Top of Records

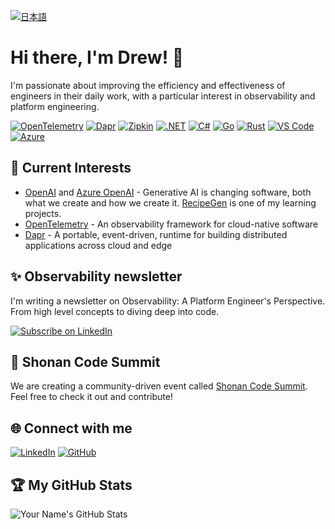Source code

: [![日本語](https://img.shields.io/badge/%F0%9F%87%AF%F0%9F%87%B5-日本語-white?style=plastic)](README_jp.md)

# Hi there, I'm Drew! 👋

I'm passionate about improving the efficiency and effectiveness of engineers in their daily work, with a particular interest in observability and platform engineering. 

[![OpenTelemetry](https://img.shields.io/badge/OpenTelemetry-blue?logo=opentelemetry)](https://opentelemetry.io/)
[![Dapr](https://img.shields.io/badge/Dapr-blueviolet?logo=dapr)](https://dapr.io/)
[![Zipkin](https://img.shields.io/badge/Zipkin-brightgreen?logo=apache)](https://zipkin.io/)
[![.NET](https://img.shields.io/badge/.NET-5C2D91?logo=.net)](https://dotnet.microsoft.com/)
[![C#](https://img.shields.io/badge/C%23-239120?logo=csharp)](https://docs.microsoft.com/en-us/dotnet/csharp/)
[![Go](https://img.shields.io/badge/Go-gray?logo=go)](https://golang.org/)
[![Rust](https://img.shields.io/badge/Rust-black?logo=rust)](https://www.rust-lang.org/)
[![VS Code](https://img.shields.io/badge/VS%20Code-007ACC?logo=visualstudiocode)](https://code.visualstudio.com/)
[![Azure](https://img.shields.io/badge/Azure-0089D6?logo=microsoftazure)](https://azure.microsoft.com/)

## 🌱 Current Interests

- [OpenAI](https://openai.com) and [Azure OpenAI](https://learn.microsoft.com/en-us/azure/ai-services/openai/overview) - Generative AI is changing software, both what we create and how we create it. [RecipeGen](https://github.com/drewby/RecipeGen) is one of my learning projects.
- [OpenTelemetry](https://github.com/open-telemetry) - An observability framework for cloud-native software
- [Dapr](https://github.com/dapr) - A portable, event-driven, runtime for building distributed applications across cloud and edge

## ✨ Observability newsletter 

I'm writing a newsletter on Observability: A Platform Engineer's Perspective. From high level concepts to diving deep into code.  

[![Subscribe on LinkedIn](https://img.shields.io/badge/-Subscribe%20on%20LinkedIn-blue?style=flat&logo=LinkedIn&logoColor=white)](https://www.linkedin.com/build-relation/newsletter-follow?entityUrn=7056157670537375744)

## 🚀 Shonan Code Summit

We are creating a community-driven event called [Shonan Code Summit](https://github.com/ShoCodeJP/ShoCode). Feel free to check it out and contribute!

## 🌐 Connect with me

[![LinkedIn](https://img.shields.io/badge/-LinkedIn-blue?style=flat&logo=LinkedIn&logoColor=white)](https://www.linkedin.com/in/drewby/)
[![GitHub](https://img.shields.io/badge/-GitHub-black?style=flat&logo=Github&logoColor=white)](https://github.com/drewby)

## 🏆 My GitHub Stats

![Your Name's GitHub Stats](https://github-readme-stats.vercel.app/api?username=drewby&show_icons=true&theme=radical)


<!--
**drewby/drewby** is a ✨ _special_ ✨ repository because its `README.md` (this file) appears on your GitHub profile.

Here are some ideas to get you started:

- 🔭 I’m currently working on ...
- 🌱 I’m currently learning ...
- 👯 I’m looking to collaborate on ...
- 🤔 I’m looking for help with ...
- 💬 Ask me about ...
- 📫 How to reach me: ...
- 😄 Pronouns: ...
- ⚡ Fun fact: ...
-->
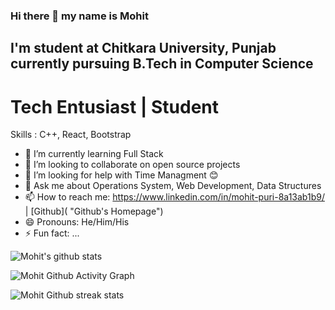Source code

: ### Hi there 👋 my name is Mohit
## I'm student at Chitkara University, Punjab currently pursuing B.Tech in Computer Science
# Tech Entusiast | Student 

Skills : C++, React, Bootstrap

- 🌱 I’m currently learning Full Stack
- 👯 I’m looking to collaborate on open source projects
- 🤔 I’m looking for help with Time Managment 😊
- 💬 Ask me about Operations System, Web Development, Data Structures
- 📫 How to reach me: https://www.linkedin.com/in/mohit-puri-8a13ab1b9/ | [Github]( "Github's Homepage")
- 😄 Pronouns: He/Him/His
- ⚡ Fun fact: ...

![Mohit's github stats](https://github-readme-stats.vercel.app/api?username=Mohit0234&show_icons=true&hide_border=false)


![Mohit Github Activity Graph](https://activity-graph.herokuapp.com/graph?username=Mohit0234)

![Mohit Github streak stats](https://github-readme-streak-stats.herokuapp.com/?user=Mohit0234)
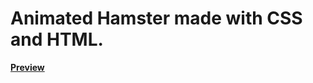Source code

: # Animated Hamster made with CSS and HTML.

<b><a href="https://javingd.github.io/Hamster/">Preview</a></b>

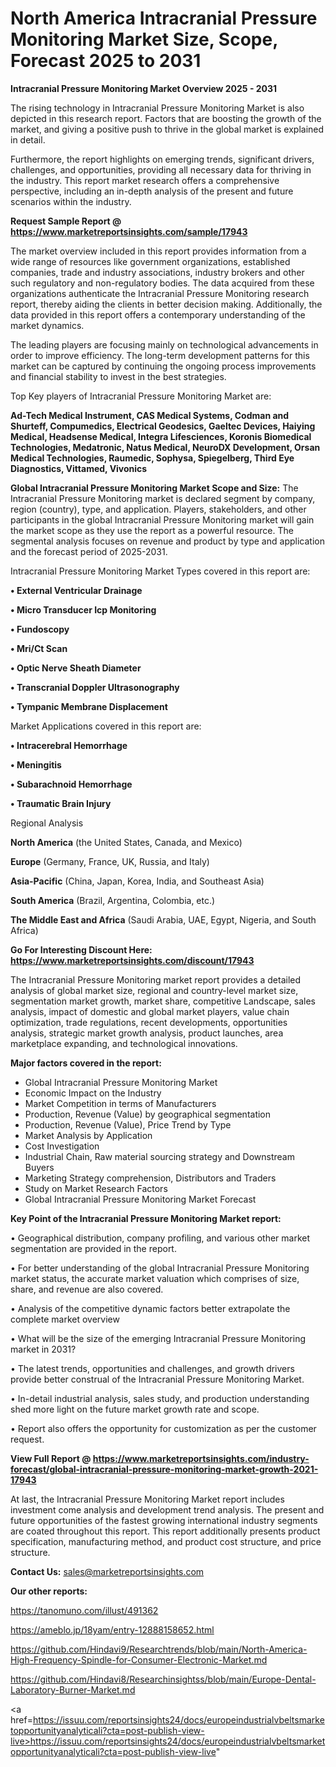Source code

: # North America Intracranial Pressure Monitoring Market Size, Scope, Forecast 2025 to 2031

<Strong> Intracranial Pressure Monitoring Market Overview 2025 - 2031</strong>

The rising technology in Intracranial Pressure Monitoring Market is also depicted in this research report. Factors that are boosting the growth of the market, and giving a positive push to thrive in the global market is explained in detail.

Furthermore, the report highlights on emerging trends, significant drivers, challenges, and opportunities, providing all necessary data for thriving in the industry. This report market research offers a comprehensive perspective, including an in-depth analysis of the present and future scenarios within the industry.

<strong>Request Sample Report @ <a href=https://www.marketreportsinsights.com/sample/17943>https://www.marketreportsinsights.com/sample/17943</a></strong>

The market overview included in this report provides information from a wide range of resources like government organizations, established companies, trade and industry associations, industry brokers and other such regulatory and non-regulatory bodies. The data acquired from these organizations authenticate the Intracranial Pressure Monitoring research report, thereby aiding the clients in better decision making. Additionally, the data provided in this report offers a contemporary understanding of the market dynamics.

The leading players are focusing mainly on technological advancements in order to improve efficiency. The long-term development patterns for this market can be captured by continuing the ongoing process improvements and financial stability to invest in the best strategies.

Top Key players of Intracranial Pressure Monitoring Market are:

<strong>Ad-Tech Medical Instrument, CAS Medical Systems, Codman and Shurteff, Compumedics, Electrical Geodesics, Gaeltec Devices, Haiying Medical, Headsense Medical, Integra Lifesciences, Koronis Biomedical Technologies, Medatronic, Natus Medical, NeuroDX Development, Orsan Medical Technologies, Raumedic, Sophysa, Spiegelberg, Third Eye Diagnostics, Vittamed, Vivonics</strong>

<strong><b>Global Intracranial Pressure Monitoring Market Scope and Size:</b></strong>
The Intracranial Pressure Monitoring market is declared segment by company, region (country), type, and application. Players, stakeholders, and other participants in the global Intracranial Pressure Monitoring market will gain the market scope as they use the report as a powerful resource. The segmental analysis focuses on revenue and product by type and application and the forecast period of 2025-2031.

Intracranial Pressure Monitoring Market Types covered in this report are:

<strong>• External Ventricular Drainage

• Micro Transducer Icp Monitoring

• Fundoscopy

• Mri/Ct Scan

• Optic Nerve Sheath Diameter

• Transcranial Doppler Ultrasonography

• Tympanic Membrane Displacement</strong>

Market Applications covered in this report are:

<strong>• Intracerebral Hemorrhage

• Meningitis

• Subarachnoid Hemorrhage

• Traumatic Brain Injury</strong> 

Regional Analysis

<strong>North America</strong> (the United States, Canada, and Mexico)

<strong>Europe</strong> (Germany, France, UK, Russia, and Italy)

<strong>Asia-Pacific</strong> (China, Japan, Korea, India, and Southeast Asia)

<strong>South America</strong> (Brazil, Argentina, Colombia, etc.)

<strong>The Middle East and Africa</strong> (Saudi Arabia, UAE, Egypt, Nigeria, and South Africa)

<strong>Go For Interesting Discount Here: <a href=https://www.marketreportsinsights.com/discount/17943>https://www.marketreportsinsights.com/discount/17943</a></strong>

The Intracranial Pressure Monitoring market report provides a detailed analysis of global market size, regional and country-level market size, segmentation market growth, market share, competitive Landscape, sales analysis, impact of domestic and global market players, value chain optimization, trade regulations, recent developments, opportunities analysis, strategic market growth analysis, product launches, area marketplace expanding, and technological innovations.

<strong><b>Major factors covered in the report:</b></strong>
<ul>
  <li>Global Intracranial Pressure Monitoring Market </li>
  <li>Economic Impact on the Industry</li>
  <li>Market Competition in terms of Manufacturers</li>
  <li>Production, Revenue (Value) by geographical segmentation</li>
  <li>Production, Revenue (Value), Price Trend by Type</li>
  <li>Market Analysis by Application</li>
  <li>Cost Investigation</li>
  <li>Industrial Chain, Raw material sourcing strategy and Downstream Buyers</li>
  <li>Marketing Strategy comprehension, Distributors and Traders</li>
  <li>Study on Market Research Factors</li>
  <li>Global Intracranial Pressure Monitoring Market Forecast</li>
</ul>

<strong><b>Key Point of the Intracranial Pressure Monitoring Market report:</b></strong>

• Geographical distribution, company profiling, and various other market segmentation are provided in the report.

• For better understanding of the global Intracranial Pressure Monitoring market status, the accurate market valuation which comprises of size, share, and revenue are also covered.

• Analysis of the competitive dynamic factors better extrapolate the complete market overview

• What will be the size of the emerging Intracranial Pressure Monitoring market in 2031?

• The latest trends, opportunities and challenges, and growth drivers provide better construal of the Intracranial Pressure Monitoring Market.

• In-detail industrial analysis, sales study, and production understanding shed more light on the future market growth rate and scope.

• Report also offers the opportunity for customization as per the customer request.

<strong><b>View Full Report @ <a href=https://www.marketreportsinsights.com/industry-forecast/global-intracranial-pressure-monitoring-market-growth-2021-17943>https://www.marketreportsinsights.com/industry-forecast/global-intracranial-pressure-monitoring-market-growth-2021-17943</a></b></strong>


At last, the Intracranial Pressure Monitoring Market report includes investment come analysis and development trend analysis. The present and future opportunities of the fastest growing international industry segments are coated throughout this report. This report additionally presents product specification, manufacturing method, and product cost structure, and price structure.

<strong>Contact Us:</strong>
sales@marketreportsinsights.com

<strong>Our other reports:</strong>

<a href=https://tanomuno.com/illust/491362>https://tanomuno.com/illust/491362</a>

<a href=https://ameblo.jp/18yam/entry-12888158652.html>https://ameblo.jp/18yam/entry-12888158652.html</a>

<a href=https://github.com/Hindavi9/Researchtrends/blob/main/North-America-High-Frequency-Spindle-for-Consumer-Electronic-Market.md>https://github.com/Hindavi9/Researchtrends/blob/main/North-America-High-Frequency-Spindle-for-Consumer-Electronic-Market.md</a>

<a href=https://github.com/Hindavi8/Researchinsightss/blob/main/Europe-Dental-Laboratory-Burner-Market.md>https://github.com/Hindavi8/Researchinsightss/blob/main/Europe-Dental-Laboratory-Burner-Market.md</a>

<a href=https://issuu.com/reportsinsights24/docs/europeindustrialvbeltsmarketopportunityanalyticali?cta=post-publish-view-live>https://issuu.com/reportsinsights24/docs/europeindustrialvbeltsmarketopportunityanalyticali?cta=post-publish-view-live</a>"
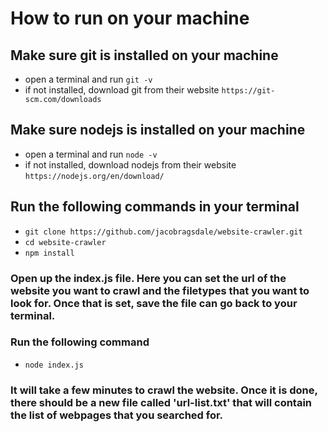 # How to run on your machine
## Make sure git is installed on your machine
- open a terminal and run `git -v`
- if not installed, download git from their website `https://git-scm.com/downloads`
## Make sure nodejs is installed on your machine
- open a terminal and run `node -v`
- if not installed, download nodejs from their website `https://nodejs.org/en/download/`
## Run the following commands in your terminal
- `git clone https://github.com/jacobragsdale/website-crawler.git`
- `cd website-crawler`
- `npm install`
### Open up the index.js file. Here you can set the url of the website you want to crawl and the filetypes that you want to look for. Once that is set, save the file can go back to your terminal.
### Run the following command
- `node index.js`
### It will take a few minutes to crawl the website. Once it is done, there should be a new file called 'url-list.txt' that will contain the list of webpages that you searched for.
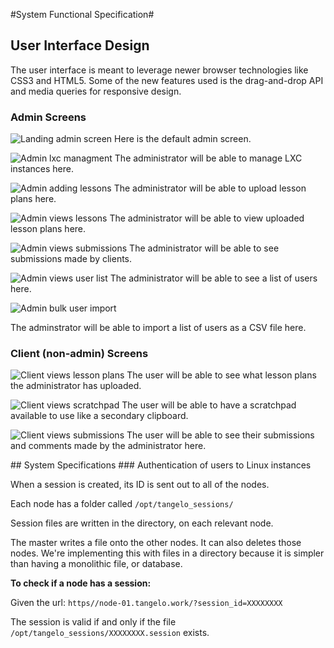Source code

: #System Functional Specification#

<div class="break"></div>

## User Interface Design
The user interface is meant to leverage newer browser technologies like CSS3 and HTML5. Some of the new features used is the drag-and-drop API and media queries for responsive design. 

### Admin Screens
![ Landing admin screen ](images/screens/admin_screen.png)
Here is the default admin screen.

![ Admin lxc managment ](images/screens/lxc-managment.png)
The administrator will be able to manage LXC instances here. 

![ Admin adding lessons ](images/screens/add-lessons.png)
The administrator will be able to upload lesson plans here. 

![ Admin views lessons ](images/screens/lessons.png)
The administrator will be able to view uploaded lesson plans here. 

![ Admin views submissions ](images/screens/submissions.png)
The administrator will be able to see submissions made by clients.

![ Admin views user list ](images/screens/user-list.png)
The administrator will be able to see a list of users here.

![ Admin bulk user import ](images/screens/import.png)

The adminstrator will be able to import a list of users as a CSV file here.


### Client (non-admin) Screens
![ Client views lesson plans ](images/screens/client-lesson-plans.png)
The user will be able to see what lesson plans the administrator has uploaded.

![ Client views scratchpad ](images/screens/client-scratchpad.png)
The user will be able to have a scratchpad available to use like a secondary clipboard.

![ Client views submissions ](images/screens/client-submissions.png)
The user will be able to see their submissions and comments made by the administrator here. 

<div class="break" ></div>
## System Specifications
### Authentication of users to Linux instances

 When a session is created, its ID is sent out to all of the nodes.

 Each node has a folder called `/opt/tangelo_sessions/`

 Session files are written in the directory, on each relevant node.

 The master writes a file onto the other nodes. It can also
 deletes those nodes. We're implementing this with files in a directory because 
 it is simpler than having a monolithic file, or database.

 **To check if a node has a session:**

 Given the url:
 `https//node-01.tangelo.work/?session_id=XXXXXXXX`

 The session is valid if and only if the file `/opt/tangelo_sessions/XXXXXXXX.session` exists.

Bottom of Records

Locate and copy each line in the data above that includes the word "looking".

- 👯 I’m looking to collaborate on ...
- 🤔 I’m looking for help with ...
- 👯 I’m looking to collaborate on open source projects
- 🤔 I’m looking for help with Time Managment 😊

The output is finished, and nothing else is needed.